Zilkade ayında Hüseyin İbni Ali sabahleyin Mescid-i Şerif-i Nebevi’ye gitti. İnsanlar ona biat etti. Medine emiri ile savaştı, ona üstünlük sağladı ve beytü’l-malda mevcut olan paraları aldı. İhtiyaçlarını gidermek için on bir gün Medine’de ikametten sonra Mekke’ye gitti. “Yanımıza gelen köleler azat edilmiştir.” diye ilan etti. Bütün köleler onun yanında toplandı. Bu suretle bir hayli kalabalık oluştu. Bu altmış dokuz senesi zilhiccesinin sekizinci günü Abbasilerle pek şiddetli bir muharebe etti. Fakat kendisi öldürüldüğü gibi askerlerinden de yüz kadarı ölmüş, birçoğu yaralanmış ve kalanı hezimete uğramıştı. Böylece bozguna uğrayan askerler, hacıların içine karışıp görünmez oldular.
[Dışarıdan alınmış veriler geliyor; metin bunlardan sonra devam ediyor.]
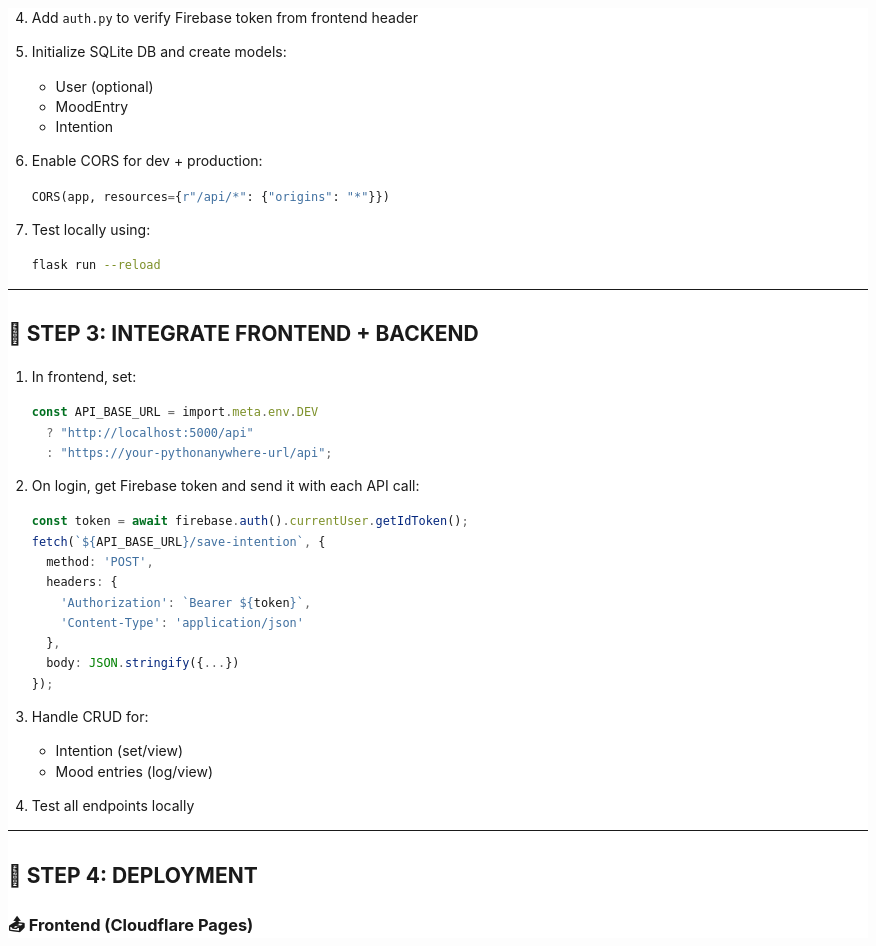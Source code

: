4. Add `auth.py` to verify Firebase token from frontend header

5. Initialize SQLite DB and create models:

   * User (optional)
   * MoodEntry
   * Intention

6. Enable CORS for dev + production:

   ```python
   CORS(app, resources={r"/api/*": {"origins": "*"}})
   ```

7. Test locally using:

   ```bash
   flask run --reload
   ```

---

## 🔹 STEP 3: INTEGRATE FRONTEND + BACKEND

1. In frontend, set:

   ```ts
   const API_BASE_URL = import.meta.env.DEV
     ? "http://localhost:5000/api"
     : "https://your-pythonanywhere-url/api";
   ```

2. On login, get Firebase token and send it with each API call:

   ```ts
   const token = await firebase.auth().currentUser.getIdToken();
   fetch(`${API_BASE_URL}/save-intention`, {
     method: 'POST',
     headers: {
       'Authorization': `Bearer ${token}`,
       'Content-Type': 'application/json'
     },
     body: JSON.stringify({...})
   });
   ```

3. Handle CRUD for:

   * Intention (set/view)
   * Mood entries (log/view)

4. Test all endpoints locally

---

## 🔹 STEP 4: DEPLOYMENT

### 📤 Frontend (Cloudflare Pages)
O sırada Abbasiler, yenilenlere aman verdiklerinde Hasan İbni Muhammed Mehdi gelip Abbasi askerlerinin başbuğu olan Muhammed İbni Süleyman İbni Ali Abbasi’nin arkasında durmuşken, Abbasi emirlerinden iki kişi onu tutup idam ediverdiler. Başbuğ bunun için hiddetlendiyse de ne fayda ki usule ve amana muhalif olarak Hasan İbni Mehdi kaybedilmiş oldu. Amcası Yahya İbni Abdullah bu savaştan kaçarak, aşağıda beyan olunacağı şekilde Deylem’de ortaya çıkmıştır. Kardeşi İdris ise Mağrip ülkesine kaçarak, Berberi kavmine iltica etti. İşte bu İdris’in oğlu Küçük İdris, sonradan Mağrip’te Edârise Devleti’ni teşkil etmiştir ki ona Fatımiyye Devleti de denir. Abbasi halifeleri ona bir çare bulamayıp boşuna İdris’in soyuna küfür ile uğraşmışlardır.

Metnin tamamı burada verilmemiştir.